For by the grace given to me I say to everyone among you not to think of himself more highly than he ought to think, but to think with sober judgment, each according to the measure of faith that God has assigned.

If you’re a celebrity who makes a huge fuss over someone on the planet (one single person in a foreign country) who didn’t kiss your feet—shame on you. And when you complain about it to CNN (an abuse of celebrity privilege) don’t turn around three days later and blame the media for how over-inflated the story has become.

Racism is a touchy issue in this country and has been for years. But what happens to me is not always because I am white, Hispanic, Middle Eastern, or Black. When we blame everything we don’t like on race, we avoid dealing with the true racism that plagues our society.

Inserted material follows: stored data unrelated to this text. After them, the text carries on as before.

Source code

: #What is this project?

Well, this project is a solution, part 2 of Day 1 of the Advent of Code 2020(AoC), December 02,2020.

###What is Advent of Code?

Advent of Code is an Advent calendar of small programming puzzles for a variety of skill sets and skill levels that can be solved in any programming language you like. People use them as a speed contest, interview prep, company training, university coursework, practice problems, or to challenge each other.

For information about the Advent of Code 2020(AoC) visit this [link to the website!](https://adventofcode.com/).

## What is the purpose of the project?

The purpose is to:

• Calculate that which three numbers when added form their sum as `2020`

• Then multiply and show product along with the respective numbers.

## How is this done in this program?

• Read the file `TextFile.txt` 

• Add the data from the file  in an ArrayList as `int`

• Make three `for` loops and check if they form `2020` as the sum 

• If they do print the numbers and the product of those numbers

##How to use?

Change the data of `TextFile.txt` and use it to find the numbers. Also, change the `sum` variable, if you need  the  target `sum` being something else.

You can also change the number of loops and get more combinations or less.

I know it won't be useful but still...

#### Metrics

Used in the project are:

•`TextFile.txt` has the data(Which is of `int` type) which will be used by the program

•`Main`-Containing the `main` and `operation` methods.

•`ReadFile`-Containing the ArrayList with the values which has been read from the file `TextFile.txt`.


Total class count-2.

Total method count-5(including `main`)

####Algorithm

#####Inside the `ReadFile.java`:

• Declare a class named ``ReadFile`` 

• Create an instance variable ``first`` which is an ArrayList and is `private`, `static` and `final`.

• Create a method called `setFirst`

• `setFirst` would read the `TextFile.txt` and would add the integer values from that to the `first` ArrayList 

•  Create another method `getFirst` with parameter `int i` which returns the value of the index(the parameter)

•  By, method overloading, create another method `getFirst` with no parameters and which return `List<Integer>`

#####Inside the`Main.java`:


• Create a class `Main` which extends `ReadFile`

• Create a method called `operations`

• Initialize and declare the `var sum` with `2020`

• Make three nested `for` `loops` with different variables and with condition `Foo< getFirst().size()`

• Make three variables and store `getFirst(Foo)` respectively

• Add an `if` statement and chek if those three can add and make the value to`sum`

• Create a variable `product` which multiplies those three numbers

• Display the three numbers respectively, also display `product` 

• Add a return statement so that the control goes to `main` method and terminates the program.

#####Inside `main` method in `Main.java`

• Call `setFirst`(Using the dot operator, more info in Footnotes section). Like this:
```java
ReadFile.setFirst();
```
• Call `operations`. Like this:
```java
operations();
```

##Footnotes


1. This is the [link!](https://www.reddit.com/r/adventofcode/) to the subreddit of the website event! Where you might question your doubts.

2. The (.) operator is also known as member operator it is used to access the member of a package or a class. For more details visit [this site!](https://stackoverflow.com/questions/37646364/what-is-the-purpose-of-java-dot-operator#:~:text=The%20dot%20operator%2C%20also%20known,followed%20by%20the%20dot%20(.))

A few years ago I was in a Paris showroom looking at a car—a nice car. I had dreamt about having a performance car like that one for years. My wife, Gwen coaxed me to take it for a test drive.

When I asked the salesman if I could try it out, he curtly refused. I asked why, and he told me. “This car is for a specific class of person.” He walked away. Obviously he had already wasted enough time on me. I was in his store, and he made a judgment call—a bad one. I could have written a check for that car, but he didn’t think I was worth his time.

In a way the salesman was right—I had no intention of spending that kind of money on a car when it’s such an inappropriate use of the funds God entrusted to me. I would feel the same way about a purse that cost the same amount of money.

So I walked away. Calling CNN never crossed my mind. It didn’t dawn on me to scream “race,” even though our ancestry was quite different. I’ve never even mentioned it until now.

I guess I never felt so entitled to special treatment that I would turn it into an International incident in the name of bigotry. Why? Because that behavior would be an outrage, no matter whom you are.

We need to get real in this country and stop thinking more highly of ourselves than we should—all of us. That is Scriptural.